Kennedy once reportedly told Paul Fay, a close friend and his undersecretary of the Navy, that he would consider running for his old senate seat again after leaving the White House. The President, according to Fay's memory years later, imagined becoming a very respected and influential Member of Congress as a former president, just as John Quincy Adams did (Adams, the only former president elected to the House of Representatives, served eight terms before he died on the job - in the Capitol Building). Kennedy also told his friend that when Robert Kennedy became president "why then I think I could best serve him as Secretary of State."
Another stint in the Senate - or as RFK's Secretary of State - would have been great second acts for him. But politics was never John F. Kennedy's chosen profession. He ran for Congress in 1946 because his brother Joe had been killed during World War II. At heart, he was a writer who tried to make his father proud by taking up the mantle as the next in line.

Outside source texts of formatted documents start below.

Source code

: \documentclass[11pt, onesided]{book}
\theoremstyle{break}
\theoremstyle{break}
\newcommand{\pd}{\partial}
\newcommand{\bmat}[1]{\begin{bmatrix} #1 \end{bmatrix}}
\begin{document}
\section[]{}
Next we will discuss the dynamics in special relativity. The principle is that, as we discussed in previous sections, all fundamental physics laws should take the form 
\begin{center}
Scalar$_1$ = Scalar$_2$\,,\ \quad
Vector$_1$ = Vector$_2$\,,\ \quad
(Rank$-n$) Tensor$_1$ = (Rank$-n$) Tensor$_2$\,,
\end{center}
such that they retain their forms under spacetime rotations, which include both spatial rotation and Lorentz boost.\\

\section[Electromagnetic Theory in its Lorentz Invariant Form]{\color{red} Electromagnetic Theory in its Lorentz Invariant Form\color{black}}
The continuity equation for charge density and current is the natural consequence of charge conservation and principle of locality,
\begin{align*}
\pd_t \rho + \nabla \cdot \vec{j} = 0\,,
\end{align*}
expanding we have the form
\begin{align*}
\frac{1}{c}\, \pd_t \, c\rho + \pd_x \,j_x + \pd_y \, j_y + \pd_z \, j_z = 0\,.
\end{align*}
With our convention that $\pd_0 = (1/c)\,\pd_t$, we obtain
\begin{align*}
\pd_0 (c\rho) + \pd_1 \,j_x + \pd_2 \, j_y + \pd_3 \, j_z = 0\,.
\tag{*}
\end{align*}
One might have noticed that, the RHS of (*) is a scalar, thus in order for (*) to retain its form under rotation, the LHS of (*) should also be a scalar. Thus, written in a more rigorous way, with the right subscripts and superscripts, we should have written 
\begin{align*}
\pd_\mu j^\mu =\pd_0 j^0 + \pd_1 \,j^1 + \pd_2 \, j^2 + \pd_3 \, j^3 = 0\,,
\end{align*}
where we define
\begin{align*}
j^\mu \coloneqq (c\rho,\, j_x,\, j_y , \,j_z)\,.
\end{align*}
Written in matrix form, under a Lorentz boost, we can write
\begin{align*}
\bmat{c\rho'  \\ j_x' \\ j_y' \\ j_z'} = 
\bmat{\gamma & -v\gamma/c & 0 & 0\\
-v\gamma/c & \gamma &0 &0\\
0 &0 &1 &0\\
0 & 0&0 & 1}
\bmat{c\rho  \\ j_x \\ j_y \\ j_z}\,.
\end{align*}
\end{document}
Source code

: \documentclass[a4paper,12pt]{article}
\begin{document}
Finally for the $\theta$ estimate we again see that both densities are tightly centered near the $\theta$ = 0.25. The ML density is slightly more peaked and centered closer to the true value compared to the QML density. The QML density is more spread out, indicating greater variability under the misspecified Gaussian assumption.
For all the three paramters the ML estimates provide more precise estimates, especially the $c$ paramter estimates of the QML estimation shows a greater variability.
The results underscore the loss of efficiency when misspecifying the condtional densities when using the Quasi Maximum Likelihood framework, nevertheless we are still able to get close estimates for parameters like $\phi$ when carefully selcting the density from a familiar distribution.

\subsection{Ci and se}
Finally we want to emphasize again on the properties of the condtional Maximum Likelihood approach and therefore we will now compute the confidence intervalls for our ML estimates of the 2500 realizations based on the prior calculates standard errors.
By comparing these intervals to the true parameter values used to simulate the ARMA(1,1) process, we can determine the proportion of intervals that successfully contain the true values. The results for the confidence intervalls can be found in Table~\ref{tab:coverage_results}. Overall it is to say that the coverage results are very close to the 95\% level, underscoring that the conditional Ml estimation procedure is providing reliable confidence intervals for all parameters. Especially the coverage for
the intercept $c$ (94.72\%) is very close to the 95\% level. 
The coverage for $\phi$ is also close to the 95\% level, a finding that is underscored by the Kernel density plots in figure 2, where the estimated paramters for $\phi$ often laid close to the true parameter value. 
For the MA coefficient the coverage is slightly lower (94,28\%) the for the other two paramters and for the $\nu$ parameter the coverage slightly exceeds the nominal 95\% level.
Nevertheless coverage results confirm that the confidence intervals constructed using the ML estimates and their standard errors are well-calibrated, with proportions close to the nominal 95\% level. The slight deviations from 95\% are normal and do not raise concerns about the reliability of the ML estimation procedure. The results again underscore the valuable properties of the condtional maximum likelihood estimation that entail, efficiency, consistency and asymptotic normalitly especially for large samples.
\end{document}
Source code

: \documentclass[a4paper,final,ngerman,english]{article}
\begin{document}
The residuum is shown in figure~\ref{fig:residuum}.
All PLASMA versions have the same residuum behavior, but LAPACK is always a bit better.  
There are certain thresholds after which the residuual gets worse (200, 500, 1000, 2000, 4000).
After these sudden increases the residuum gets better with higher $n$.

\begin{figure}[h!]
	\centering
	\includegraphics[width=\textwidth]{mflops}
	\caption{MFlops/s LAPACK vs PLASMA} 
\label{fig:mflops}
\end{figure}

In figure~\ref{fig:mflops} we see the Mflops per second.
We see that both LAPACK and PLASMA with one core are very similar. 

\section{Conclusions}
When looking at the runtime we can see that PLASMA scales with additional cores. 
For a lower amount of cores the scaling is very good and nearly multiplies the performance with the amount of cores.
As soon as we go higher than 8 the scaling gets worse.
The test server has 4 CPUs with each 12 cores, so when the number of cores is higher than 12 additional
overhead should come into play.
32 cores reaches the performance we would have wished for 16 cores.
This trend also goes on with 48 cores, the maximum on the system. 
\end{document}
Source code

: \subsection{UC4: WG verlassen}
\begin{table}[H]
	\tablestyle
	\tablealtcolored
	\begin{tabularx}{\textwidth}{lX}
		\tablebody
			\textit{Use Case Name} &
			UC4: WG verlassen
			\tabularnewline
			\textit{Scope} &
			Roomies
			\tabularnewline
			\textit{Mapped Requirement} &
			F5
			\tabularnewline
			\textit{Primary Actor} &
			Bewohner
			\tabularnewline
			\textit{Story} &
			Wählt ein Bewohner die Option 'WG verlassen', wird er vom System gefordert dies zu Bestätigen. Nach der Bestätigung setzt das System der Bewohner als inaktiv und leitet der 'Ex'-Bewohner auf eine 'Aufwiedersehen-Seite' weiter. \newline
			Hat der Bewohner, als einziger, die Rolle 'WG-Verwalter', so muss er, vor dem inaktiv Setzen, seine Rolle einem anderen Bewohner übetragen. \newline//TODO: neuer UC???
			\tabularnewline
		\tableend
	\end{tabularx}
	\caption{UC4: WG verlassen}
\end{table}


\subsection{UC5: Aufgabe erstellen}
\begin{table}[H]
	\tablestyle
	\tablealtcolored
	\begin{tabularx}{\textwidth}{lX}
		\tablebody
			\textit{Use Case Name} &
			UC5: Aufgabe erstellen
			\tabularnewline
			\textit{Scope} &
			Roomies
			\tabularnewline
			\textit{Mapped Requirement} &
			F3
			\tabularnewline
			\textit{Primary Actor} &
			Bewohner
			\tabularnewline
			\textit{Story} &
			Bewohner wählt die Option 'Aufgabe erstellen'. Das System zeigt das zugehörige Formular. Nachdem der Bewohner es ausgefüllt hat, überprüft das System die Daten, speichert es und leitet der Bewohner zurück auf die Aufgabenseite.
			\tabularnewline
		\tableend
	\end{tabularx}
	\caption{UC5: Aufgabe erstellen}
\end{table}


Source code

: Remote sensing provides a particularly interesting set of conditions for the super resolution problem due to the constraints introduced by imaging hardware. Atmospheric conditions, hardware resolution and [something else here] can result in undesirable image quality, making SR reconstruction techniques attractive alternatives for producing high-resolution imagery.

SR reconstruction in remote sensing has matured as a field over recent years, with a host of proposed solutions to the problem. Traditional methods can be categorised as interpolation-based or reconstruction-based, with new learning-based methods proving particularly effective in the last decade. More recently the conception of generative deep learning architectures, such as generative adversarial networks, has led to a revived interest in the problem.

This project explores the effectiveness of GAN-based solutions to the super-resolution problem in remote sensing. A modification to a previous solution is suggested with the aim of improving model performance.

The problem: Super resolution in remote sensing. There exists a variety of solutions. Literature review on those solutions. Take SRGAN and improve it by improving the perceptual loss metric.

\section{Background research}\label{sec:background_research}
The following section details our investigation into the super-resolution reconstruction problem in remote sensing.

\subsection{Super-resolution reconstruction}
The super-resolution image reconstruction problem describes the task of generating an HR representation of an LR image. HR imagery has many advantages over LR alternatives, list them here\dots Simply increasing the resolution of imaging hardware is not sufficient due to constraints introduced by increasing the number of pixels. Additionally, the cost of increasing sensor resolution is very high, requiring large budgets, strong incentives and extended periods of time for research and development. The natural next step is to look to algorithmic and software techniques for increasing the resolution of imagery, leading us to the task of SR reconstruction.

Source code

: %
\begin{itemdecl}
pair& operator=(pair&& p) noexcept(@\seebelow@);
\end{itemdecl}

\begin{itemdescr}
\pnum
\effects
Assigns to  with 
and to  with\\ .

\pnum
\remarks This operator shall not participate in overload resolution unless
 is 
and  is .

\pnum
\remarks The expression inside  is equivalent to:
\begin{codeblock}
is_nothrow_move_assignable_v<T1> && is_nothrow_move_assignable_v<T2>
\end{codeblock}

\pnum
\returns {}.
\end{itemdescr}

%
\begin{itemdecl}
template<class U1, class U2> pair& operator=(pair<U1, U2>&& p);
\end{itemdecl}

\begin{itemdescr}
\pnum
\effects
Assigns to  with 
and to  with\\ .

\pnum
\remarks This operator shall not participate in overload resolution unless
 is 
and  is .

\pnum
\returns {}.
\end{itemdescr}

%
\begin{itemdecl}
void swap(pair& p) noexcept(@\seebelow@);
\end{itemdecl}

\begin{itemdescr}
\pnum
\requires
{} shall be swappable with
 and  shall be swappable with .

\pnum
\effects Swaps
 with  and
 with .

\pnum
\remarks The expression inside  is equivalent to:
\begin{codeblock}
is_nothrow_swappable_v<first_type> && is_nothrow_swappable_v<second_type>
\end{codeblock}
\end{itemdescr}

In 1938, Kennedy published his college thesis, "Why England Slept", about Chamberlain's appeasement of Hitler. In 1945, while working for Hearst Newspapers, he covered the Potsdam Conference. During recuperation from back surgery in 1957, the young Massachusetts senator penned the best-selling book, "Profiles in Courage". After the White House, he may have gone back to journalism, perhaps as a publisher.
Imagine Former President Kennedy - the first celebrity president - launching a media venture. He may have started a magazine which combined politics and celebrity. The 35th president may have even named it after the first president.
Former President John F. Kennedy, the publisher of George magazine.